■ Work task: Output the data below in full, byte for byte. Nothing may differ.

___ Records provided ___

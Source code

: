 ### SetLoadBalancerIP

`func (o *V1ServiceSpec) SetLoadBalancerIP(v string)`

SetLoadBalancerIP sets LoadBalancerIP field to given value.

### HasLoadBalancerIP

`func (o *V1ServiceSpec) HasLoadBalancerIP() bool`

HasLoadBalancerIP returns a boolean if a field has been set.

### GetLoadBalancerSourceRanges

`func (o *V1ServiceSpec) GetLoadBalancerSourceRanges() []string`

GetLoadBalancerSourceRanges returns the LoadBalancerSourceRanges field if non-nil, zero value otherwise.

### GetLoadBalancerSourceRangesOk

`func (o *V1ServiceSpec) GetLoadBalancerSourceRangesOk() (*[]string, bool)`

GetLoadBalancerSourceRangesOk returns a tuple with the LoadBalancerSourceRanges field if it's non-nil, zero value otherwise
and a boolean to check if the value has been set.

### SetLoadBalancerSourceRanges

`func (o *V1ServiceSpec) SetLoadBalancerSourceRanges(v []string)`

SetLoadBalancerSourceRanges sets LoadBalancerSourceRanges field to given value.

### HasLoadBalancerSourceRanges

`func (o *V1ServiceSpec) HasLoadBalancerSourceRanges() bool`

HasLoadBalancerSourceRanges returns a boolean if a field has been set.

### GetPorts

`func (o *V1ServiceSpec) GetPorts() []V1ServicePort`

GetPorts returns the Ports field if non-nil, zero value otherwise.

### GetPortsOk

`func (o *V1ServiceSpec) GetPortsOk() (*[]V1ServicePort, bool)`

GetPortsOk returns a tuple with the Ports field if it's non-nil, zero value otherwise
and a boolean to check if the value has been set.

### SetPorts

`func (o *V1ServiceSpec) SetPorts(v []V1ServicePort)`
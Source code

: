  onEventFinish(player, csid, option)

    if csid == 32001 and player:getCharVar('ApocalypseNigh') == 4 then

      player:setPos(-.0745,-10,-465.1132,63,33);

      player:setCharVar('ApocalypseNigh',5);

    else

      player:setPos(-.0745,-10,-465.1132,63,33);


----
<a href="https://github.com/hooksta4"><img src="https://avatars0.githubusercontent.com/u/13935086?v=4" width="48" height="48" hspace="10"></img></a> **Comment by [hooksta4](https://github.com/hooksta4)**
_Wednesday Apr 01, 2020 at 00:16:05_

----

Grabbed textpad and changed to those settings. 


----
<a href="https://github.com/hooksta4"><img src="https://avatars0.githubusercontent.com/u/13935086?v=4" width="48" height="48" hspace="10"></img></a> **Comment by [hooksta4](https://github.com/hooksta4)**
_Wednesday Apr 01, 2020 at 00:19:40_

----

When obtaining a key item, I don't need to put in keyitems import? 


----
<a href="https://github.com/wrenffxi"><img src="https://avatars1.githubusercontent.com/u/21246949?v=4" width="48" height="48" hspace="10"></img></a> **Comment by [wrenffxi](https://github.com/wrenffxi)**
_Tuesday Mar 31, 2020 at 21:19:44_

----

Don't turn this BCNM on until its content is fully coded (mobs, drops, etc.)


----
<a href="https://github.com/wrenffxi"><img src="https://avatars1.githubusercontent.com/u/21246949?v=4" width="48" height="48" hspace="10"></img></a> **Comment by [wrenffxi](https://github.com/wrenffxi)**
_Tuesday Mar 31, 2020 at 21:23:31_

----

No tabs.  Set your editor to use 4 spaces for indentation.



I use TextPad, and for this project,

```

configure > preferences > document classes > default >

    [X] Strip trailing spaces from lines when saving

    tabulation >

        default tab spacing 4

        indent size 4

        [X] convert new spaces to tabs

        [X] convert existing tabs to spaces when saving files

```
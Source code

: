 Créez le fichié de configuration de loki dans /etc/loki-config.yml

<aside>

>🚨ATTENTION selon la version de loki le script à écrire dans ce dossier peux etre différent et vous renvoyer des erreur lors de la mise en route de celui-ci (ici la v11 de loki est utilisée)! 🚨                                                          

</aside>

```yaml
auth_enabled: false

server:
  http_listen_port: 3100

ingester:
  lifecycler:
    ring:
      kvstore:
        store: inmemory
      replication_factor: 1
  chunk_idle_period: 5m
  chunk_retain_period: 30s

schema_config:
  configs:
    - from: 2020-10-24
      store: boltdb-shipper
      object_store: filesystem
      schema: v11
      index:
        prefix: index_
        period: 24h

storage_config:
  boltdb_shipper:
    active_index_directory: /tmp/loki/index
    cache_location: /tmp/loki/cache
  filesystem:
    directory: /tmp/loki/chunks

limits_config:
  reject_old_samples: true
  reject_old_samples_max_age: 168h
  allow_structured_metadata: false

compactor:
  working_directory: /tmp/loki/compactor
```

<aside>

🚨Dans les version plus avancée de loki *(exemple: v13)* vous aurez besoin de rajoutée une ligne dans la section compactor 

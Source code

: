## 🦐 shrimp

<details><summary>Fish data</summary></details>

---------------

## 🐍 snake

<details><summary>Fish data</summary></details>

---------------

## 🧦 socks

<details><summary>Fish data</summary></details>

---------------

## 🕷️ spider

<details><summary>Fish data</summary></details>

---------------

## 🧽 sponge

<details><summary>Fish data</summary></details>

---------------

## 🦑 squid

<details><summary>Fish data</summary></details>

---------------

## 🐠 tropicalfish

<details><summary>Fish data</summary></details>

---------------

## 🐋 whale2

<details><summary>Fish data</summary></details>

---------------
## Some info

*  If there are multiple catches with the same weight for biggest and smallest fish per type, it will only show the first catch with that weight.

___

■ Expected answer:
Source code

: ### SetLoadBalancerIP

`func (o *V1ServiceSpec) SetLoadBalancerIP(v string)`

SetLoadBalancerIP sets LoadBalancerIP field to given value.

### HasLoadBalancerIP

`func (o *V1ServiceSpec) HasLoadBalancerIP() bool`

HasLoadBalancerIP returns a boolean if a field has been set.

### GetLoadBalancerSourceRanges

`func (o *V1ServiceSpec) GetLoadBalancerSourceRanges() []string`

GetLoadBalancerSourceRanges returns the LoadBalancerSourceRanges field if non-nil, zero value otherwise.

### GetLoadBalancerSourceRangesOk

`func (o *V1ServiceSpec) GetLoadBalancerSourceRangesOk() (*[]string, bool)`

GetLoadBalancerSourceRangesOk returns a tuple with the LoadBalancerSourceRanges field if it's non-nil, zero value otherwise
and a boolean to check if the value has been set.

### SetLoadBalancerSourceRanges

`func (o *V1ServiceSpec) SetLoadBalancerSourceRanges(v []string)`

SetLoadBalancerSourceRanges sets LoadBalancerSourceRanges field to given value.

### HasLoadBalancerSourceRanges

`func (o *V1ServiceSpec) HasLoadBalancerSourceRanges() bool`

HasLoadBalancerSourceRanges returns a boolean if a field has been set.

### GetPorts

`func (o *V1ServiceSpec) GetPorts() []V1ServicePort`

GetPorts returns the Ports field if non-nil, zero value otherwise.

### GetPortsOk

`func (o *V1ServiceSpec) GetPortsOk() (*[]V1ServicePort, bool)`

GetPortsOk returns a tuple with the Ports field if it's non-nil, zero value otherwise
and a boolean to check if the value has been set.

### SetPorts

`func (o *V1ServiceSpec) SetPorts(v []V1ServicePort)`
Source code

:  onEventFinish(player, csid, option)

    if csid == 32001 and player:getCharVar('ApocalypseNigh') == 4 then

      player:setPos(-.0745,-10,-465.1132,63,33);

      player:setCharVar('ApocalypseNigh',5);

    else

      player:setPos(-.0745,-10,-465.1132,63,33);


----
<a href="https://github.com/hooksta4"><img src="https://avatars0.githubusercontent.com/u/13935086?v=4" width="48" height="48" hspace="10"></img></a> **Comment by [hooksta4](https://github.com/hooksta4)**
_Wednesday Apr 01, 2020 at 00:16:05_

----

Grabbed textpad and changed to those settings. 


----
<a href="https://github.com/hooksta4"><img src="https://avatars0.githubusercontent.com/u/13935086?v=4" width="48" height="48" hspace="10"></img></a> **Comment by [hooksta4](https://github.com/hooksta4)**
_Wednesday Apr 01, 2020 at 00:19:40_

----

When obtaining a key item, I don't need to put in keyitems import? 


----
<a href="https://github.com/wrenffxi"><img src="https://avatars1.githubusercontent.com/u/21246949?v=4" width="48" height="48" hspace="10"></img></a> **Comment by [wrenffxi](https://github.com/wrenffxi)**
_Tuesday Mar 31, 2020 at 21:19:44_

----

Don't turn this BCNM on until its content is fully coded (mobs, drops, etc.)


----
<a href="https://github.com/wrenffxi"><img src="https://avatars1.githubusercontent.com/u/21246949?v=4" width="48" height="48" hspace="10"></img></a> **Comment by [wrenffxi](https://github.com/wrenffxi)**
_Tuesday Mar 31, 2020 at 21:23:31_

----

No tabs.  Set your editor to use 4 spaces for indentation.



I use TextPad, and for this project,

```

configure > preferences > document classes > default >

    [X] Strip trailing spaces from lines when saving

    tabulation >

        default tab spacing 4

        indent size 4

        [X] convert new spaces to tabs

        [X] convert existing tabs to spaces when saving files

```
Source code

: Créez le fichié de configuration de loki dans /etc/loki-config.yml

<aside>

>🚨ATTENTION selon la version de loki le script à écrire dans ce dossier peux etre différent et vous renvoyer des erreur lors de la mise en route de celui-ci (ici la v11 de loki est utilisée)! 🚨                                                          

</aside>

```yaml
auth_enabled: false

server:
  http_listen_port: 3100

ingester:
  lifecycler:
    ring:
      kvstore:
        store: inmemory
      replication_factor: 1
  chunk_idle_period: 5m
  chunk_retain_period: 30s

schema_config:
  configs:
    - from: 2020-10-24
      store: boltdb-shipper
      object_store: filesystem
      schema: v11
      index:
        prefix: index_
        period: 24h

storage_config:
  boltdb_shipper:
    active_index_directory: /tmp/loki/index
    cache_location: /tmp/loki/cache
  filesystem:
    directory: /tmp/loki/chunks

limits_config:
  reject_old_samples: true
  reject_old_samples_max_age: 168h
  allow_structured_metadata: false

compactor:
  working_directory: /tmp/loki/compactor
```

<aside>

🚨Dans les version plus avancée de loki *(exemple: v13)* vous aurez besoin de rajoutée une ligne dans la section compactor 

Source code

:## 🦐 shrimp

<details><summary>Fish data</summary></details>

---------------

## 🐍 snake

<details><summary>Fish data</summary></details>

---------------

## 🧦 socks

<details><summary>Fish data</summary></details>

---------------

## 🕷️ spider

<details><summary>Fish data</summary></details>

---------------

## 🧽 sponge

<details><summary>Fish data</summary></details>

---------------

## 🦑 squid

<details><summary>Fish data</summary></details>

---------------

## 🐠 tropicalfish

<details><summary>Fish data</summary></details>

---------------

## 🐋 whale2

<details><summary>Fish data</summary></details>

---------------
## Some info

*  If there are multiple catches with the same weight for biggest and smallest fish per type, it will only show the first catch with that weight.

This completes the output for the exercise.